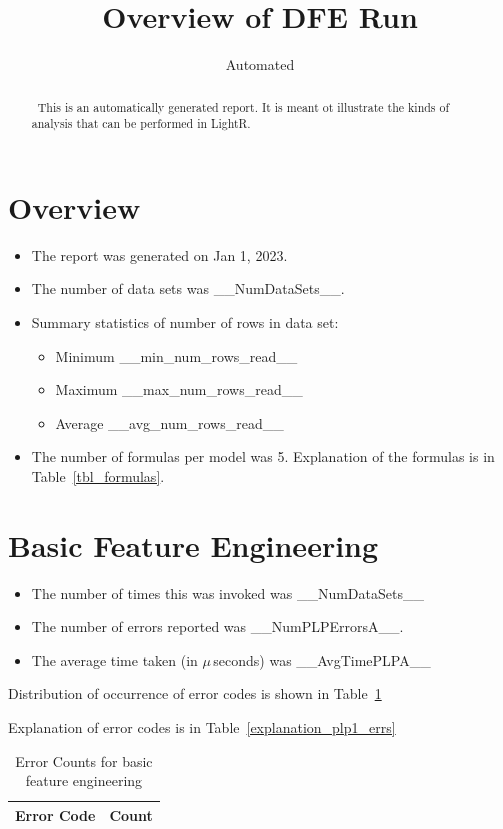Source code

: \documentclass[letterpaper,12pt]{article}
\newcommand{\bi}{\begin{itemize}}
\newcommand{\ei}{\end{itemize}}
\newcommand{\ReportDate}{Jan 1, 2023}
\newcommand{\NumDataSets}{__NumDataSets__}
\newcommand{\NumFormulas}{5}
\newcommand{\MinNumRows}{__min_num_rows_read__}
\newcommand{\MaxNumRows}{__max_num_rows_read__}
\newcommand{\AvgNumRows}{__avg_num_rows_read__}
\newcommand{\NumPLPErrorsA}{__NumPLPErrorsA__}
\newcommand{\AvgTimePLPA}{__AvgTimePLPA__}
\begin{document}
\title{Overview of DFE Run}
\author{Automated}
\maketitle
\thispagestyle{fancy}
\lhead{}
\chead{}
\rhead{}
\cfoot{}
\rfoot{{\small \thepage}}

\begin{abstract}
\ This is an automatically generated report. It is meant ot illustrate the kinds
of analysis that can be performed in LightR.
\end{abstract}

\section{Overview}

\bi
\item The report was generated on \ReportDate. 
\item The number of data sets was \NumDataSets.
\item Summary statistics of number of rows in data set:
  \bi
\item Minimum \MinNumRows
\item Maximum \MaxNumRows
\item Average \AvgNumRows
  \ei
\item The number of formulas per model was \NumFormulas.
  Explanation of the formulas is in Table~\ref{tbl_formulas}.
  \ei

\section{Basic Feature Engineering}
\label{PLP1}
\bi
\item The number of times this was invoked was \NumDataSets
\item The number of errors reported was \NumPLPErrorsA.
\item The average time taken (in \(\mu\,\)seconds) was \AvgTimePLPA
\ei

Distribution of occurrence of error codes is shown in Table~\ref{plp1_errs}

Explanation of error codes is in Table~\ref{explanation_plp1_errs}
\begin{table}
  \centering
  \begin{tabular}{|l|l|} \hline \hline
    {\bf Error Code} & {\bf Count} \\ \hline 
     
    \hline
  \end{tabular}
  \caption{Error Counts for basic feature engineering}
  \label{plp1_errs}
\end{table}
\end{document}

=-=-=

__ACTIVITY__: Write out exactly the final stretch of the records: the line containing "of analysis that can be performed in LightR." and every line after it, through the last, and nothing else.

__ANSWER TO THIS PROBLEM__:
of analysis that can be performed in LightR.
\end{abstract}

\section{Overview}

\bi
\item The report was generated on \ReportDate. 
\item The number of data sets was \NumDataSets.
\item Summary statistics of number of rows in data set:
  \bi
\item Minimum \MinNumRows
\item Maximum \MaxNumRows
\item Average \AvgNumRows
  \ei
\item The number of formulas per model was \NumFormulas.
  Explanation of the formulas is in Table~\ref{tbl_formulas}.
  \ei

\section{Basic Feature Engineering}
\label{PLP1}
\bi
\item The number of times this was invoked was \NumDataSets
\item The number of errors reported was \NumPLPErrorsA.
\item The average time taken (in \(\mu\,\)seconds) was \AvgTimePLPA
\ei

Distribution of occurrence of error codes is shown in Table~\ref{plp1_errs}

Explanation of error codes is in Table~\ref{explanation_plp1_errs}
\begin{table}
  \centering
  \begin{tabular}{|l|l|} \hline \hline
    {\bf Error Code} & {\bf Count} \\ \hline 
     
    \hline
  \end{tabular}
  \caption{Error Counts for basic feature engineering}
  \label{plp1_errs}
\end{table}
\end{document}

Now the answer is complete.